As I've mentioned before, one of my absolute highest priorities for Ava is that she receive the very best education. In fact, our sole purpose for not having another child (at this point) is that we want to ensure we can pay for her to go to the best school possible, and in our district, that will likely require a private education. That's why, when I was presented with the opportunity to read Mission Possible: How The Secrets of the Success Academies Can Work In Any School and give away a copy to one of my readers, I jumped at the chance!
What is fascinating about this book - and the Success Academy charter school system it explores - is the ease at which these programs could be implemented. I'm not saying that a teacher's job is easy - quite the opposite. But rather than suggesting we draw upon limited resources, such as "throwing money at the problem", what Moskowitz suggests is a different approach entirely, based upon the active involvement of adults and the expectations they hold for their child(ren). As someone who doesn't quite comprehend what people mean when they mention options after high school (options? What options? College was the ONLY option I ever had, as far back as I could remember), this resonated with me, and is aligned with my own way of parenting Ava.
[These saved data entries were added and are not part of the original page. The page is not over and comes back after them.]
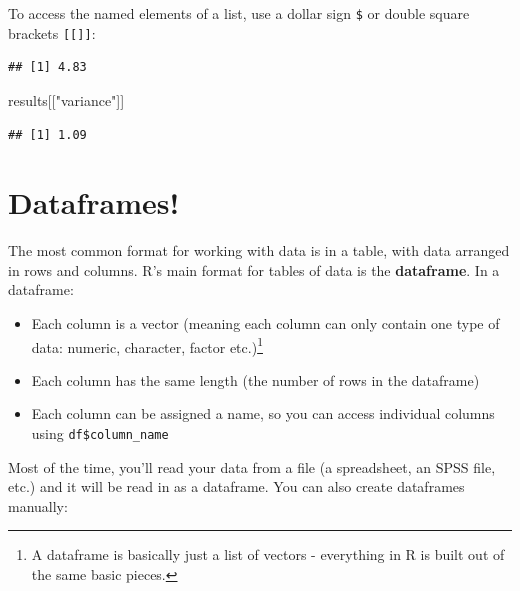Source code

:\documentclass[
]{book}
\newenvironment{Shaded}{\begin{snugshade}}{\end{snugshade}}
\newcommand{\AttributeTok}[1]{\textcolor[rgb]{0.77,0.63,0.00}{#1}}
\newcommand{\FloatTok}[1]{\textcolor[rgb]{0.00,0.00,0.81}{#1}}
\newcommand{\FunctionTok}[1]{\textcolor[rgb]{0.00,0.00,0.00}{#1}}
\newcommand{\NormalTok}[1]{#1}
\newcommand{\OtherTok}[1]{\textcolor[rgb]{0.56,0.35,0.01}{#1}}
\newcommand{\SpecialCharTok}[1]{\textcolor[rgb]{0.00,0.00,0.00}{#1}}
\newcommand{\StringTok}[1]{\textcolor[rgb]{0.31,0.60,0.02}{#1}}
\providecommand{\tightlist}{%
  \setlength{\itemsep}{0pt}\setlength{\parskip}{0pt}}
\begin{document}
To access the named elements of a list, use a dollar sign
\texttt{\$} or double square brackets \texttt{{[}{[}{]}{]}}:

\begin{Shaded}
\end{Shaded}

\begin{verbatim}
## [1] 4.83
\end{verbatim}

\begin{Shaded}
\begin{Highlighting}[]
\NormalTok{results[[}\StringTok{"variance"}\NormalTok{]]}
\end{Highlighting}
\end{Shaded}

\begin{verbatim}
## [1] 1.09
\end{verbatim}

\hypertarget{dataframes}{%
\section{Dataframes!}\label{dataframes}}

The most common format for working with data is in a table, with
data arranged in rows and columns. R's main format for tables
of data is the \textbf{dataframe}. In a dataframe:

\begin{itemize}
\tightlist
\item
  Each column is a vector (meaning each column can only contain one
  type of data: numeric, character, factor etc.)\footnote{A dataframe is basically just a list of
    vectors - everything in R is built out of the same basic pieces.}
\item
  Each column has the same length (the number of rows in the dataframe)
\item
  Each column can be assigned a name, so you can access individual
  columns using \texttt{df\$column\_name}
\end{itemize}

Most of the time, you'll read your data from a file (a spreadsheet, an
SPSS file, etc.) and it will be read in as a dataframe. You can also create
dataframes manually:
\end{document}
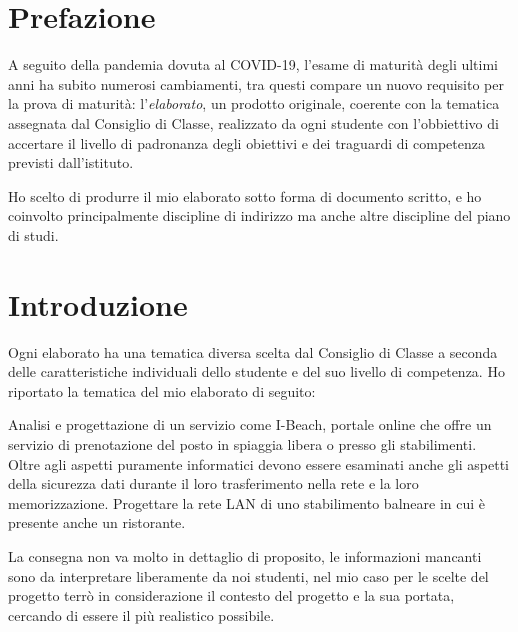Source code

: \section*{Prefazione}
A seguito della pandemia dovuta al COVID-19, l'esame di maturit\`a degli ultimi anni ha subito numerosi cambiamenti, tra questi compare un nuovo requisito per la prova di maturit\`a: l'\emph{elaborato}, un prodotto originale, coerente con la tematica assegnata dal Consiglio di Classe, realizzato da ogni studente con l'obbiettivo di accertare il livello di padronanza degli obiettivi e dei traguardi di competenza previsti dall'istituto. %

Ho scelto di produrre il mio elaborato sotto forma di documento scritto, e ho coinvolto principalmente discipline di indirizzo ma anche altre discipline del piano di studi.

\section{Introduzione}
Ogni elaborato ha una tematica diversa scelta dal Consiglio di Classe a seconda delle caratteristiche individuali dello studente e del suo livello di competenza. Ho riportato la tematica del mio elaborato di seguito:

\begin{center}
    \begin{minipage}{0.8\linewidth}
        Analisi e progettazione di un servizio come I-Beach, portale online che offre un
        servizio di prenotazione del posto in spiaggia libera o presso gli stabilimenti.
        Oltre agli aspetti puramente informatici devono essere esaminati anche gli aspetti
        della sicurezza dati durante il loro trasferimento nella rete e la loro
        memorizzazione. Progettare la rete LAN di uno stabilimento balneare in cui è presente
        anche un ristorante. 
    \end{minipage}
\end{center}

La consegna non va molto in dettaglio di proposito, le informazioni mancanti sono da interpretare liberamente da noi studenti, nel mio caso per le scelte del progetto terr\`o in considerazione il contesto del progetto e la sua portata, cercando di essere il pi\`u realistico possibile.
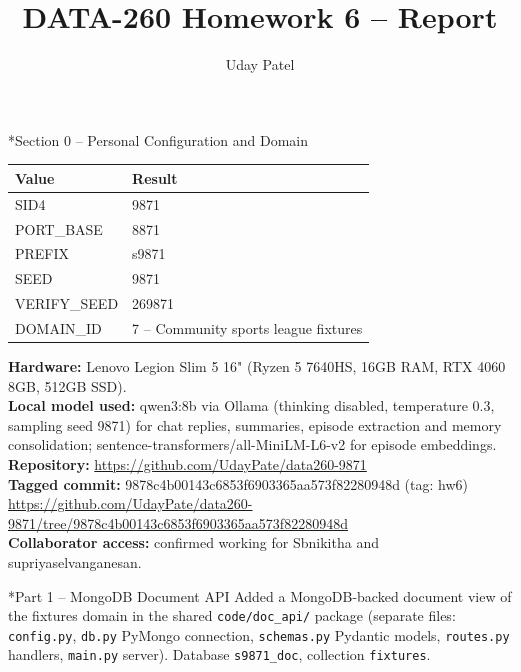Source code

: \documentclass[11pt]{article}
\title{DATA-260 Homework 6 -- Report}
\author{Uday Patel}
\date{}
\makeatletter
\renewcommand\section{\@startsection{section}{1}{\z@}{-3.0ex \@plus -1ex \@minus -.2ex}{1.2ex \@plus.2ex}{\normalfont\fontsize{14}{17}\selectfont\bfseries}}
\makeatother
\begin{document}
\maketitle

\section*{Section 0 -- Personal Configuration and Domain}
\begin{tabular}{|l|l|}\hline
\textbf{Value} & \textbf{Result} \\\hline
SID4 & 9871 \\\hline
PORT\_BASE & 8871 \\\hline
PREFIX & s9871 \\\hline
SEED & 9871 \\\hline
VERIFY\_SEED & 269871 \\\hline
DOMAIN\_ID & 7 -- Community sports league fixtures \\\hline
\end{tabular}
\vspace{1em}

\textbf{Hardware:} Lenovo Legion Slim 5 16" (Ryzen 5 7640HS, 16GB RAM, RTX 4060 8GB, 512GB SSD). \\
\textbf{Local model used:} qwen3:8b via Ollama (thinking disabled, temperature 0.3, sampling seed 9871) for chat replies, summaries, episode extraction and memory consolidation; sentence-transformers/all-MiniLM-L6-v2 for episode embeddings. \\
\textbf{Repository:} \url{https://github.com/UdayPate/data260-9871} \\
\textbf{Tagged commit:} 9878c4b00143c6853f6903365aa573f82280948d (tag: hw6) \\
{\footnotesize\url{https://github.com/UdayPate/data260-9871/tree/9878c4b00143c6853f6903365aa573f82280948d}} \\
\textbf{Collaborator access:} confirmed working for Sbnikitha and supriyaselvanganesan.

\section*{Part 1 -- MongoDB Document API}
Added a MongoDB-backed document view of the fixtures domain in the shared \verb|code/doc_api/| package (separate files: \verb|config.py|, \verb|db.py| PyMongo connection, \verb|schemas.py| Pydantic models, \verb|routes.py| handlers, \verb|main.py| server). Database \verb|s9871_doc|, collection \verb|fixtures|.
\end{document}
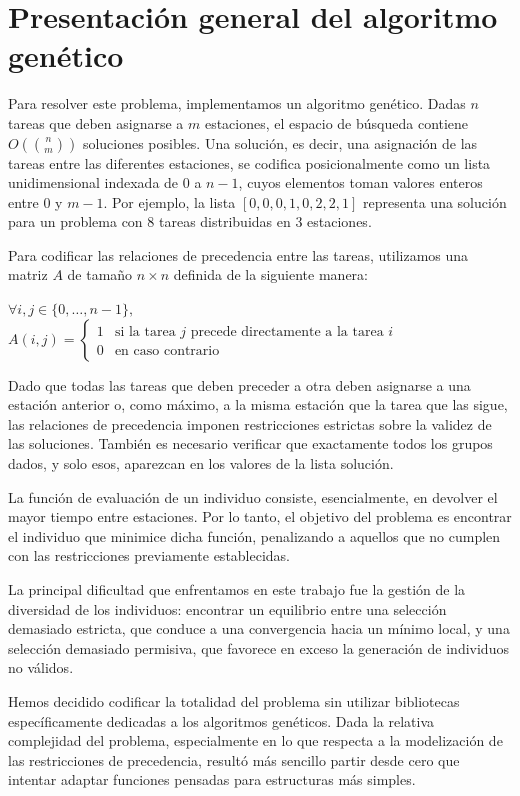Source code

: \documentclass[12pt,a4paper]{report}
\begin{document}
    \section{Presentación general del algoritmo genético}

    Para resolver este problema, implementamos un algoritmo genético. 
    Dadas $n$ tareas que deben asignarse a $m$ estaciones, el espacio de búsqueda contiene $O\left(\binom{n}{m}\right)$ soluciones posibles. 
    Una solución, es decir, una asignación de las tareas entre las diferentes estaciones, se codifica posicionalmente como un lista unidimensional indexada de $0$ a $n-1$, 
    cuyos elementos toman valores enteros entre $0$ y $m-1$. Por ejemplo, la lista $[0, 0, 0, 1, 0, 2, 2, 1]$ representa una solución para un problema con $8$ tareas distribuidas en $3$ estaciones.

    Para codificar las relaciones de precedencia entre las tareas, utilizamos una matriz $A$ de tamaño $n \times n$ definida de la siguiente manera:

    $
    \forall i,j \in \{0,\dots,n-1\},$
    $
    A(i,j) = 
    \begin{cases}
    1 & \text{si la tarea } j \text{ precede directamente a la tarea } i \\
    0 & \text{en caso contrario}
    \end{cases}
    $


    Dado que todas las tareas que deben preceder a otra deben asignarse a una estación anterior o, como máximo, a la misma estación que la tarea que las sigue, 
    las relaciones de precedencia imponen restricciones estrictas sobre la validez de las soluciones. También es necesario verificar que exactamente todos los grupos dados, y solo esos, aparezcan en los valores de la lista solución.

    La función de evaluación de un individuo consiste, esencialmente, en devolver el mayor tiempo entre estaciones. Por lo tanto, el objetivo del problema es encontrar el individuo que minimice dicha función, penalizando a aquellos que no cumplen con las restricciones previamente establecidas.

    La principal dificultad que enfrentamos en este trabajo fue la gestión de la diversidad de los individuos: encontrar un equilibrio entre una selección demasiado estricta, que conduce a una convergencia hacia un mínimo local, y una selección demasiado permisiva, que favorece en exceso la generación de individuos no válidos.

    Hemos decidido codificar la totalidad del problema sin utilizar bibliotecas específicamente dedicadas a los algoritmos genéticos. Dada la relativa complejidad del problema, especialmente en lo que respecta a la modelización de las restricciones de precedencia, resultó más sencillo partir desde cero que intentar adaptar funciones pensadas para estructuras más simples.
\end{document}
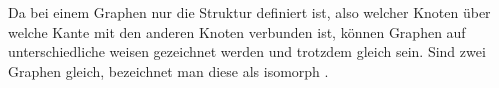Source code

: Da bei einem Graphen nur die Struktur definiert ist, also welcher Knoten über welche Kante mit den anderen Knoten verbunden ist, können Graphen auf unterschiedliche weisen gezeichnet werden und trotzdem gleich sein.
Sind zwei Graphen gleich, bezeichnet man diese als isomorph \cite[Seite 22]{basicgraphtheory}.
%
%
On Ava's second birthday, we took her on a detailed tour of our alma mater, The University of Texas, and when we put her potty pennies in the piggy bank and discuss what she's saving for, she can already tell you with pride, "College!" It's sad to me to think that there are children whose parents not only don't expect them to attend college, but don't believe that they actually could.
Another phenomenon that Mission Possible explores is about the demoralization of our nation's teachers through stagnation.